# [WORK INSTRUCTIONS]
The answer must consist of every line in the data that contains "Professor".

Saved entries
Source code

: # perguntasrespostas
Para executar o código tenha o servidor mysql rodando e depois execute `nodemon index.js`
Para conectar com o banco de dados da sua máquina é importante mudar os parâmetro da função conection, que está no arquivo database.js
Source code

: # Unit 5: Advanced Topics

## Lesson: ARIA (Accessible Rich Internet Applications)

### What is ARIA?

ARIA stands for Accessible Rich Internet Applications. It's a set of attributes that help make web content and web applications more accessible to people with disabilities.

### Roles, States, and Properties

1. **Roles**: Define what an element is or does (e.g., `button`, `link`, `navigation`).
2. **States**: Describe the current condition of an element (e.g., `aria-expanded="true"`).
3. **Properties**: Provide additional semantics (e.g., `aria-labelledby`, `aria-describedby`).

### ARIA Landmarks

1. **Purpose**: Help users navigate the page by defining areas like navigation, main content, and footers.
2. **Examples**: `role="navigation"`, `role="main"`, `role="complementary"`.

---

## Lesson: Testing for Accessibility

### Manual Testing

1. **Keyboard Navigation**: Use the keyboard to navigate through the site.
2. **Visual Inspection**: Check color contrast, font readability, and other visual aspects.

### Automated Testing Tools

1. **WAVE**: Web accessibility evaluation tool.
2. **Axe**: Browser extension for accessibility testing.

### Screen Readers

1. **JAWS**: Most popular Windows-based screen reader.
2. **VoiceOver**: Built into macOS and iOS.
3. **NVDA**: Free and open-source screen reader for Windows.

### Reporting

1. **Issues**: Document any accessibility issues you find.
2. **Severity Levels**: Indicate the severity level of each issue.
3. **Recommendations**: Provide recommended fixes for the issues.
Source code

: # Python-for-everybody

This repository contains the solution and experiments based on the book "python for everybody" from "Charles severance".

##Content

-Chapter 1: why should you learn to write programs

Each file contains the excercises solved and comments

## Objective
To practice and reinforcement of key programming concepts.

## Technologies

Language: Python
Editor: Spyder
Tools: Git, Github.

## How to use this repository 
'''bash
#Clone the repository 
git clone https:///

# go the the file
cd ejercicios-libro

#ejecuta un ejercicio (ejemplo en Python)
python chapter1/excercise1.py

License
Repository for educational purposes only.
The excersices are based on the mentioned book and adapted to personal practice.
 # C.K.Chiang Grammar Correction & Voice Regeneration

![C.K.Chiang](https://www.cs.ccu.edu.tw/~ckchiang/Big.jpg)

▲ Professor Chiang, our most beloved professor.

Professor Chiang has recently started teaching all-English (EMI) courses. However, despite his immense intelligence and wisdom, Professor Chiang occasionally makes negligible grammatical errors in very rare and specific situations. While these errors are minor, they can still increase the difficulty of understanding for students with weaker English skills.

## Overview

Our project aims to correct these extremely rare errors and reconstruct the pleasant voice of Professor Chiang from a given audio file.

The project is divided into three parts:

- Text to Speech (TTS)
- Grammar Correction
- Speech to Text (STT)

# [EXPECTED ANSWER]
▲ Professor Chiang, our most beloved professor.
Professor Chiang has recently started teaching all-English (EMI) courses. However, despite his immense intelligence and wisdom, Professor Chiang occasionally makes negligible grammatical errors in very rare and specific situations. While these errors are minor, they can still increase the difficulty of understanding for students with weaker English skills.
Our project aims to correct these extremely rare errors and reconstruct the pleasant voice of Professor Chiang from a given audio file.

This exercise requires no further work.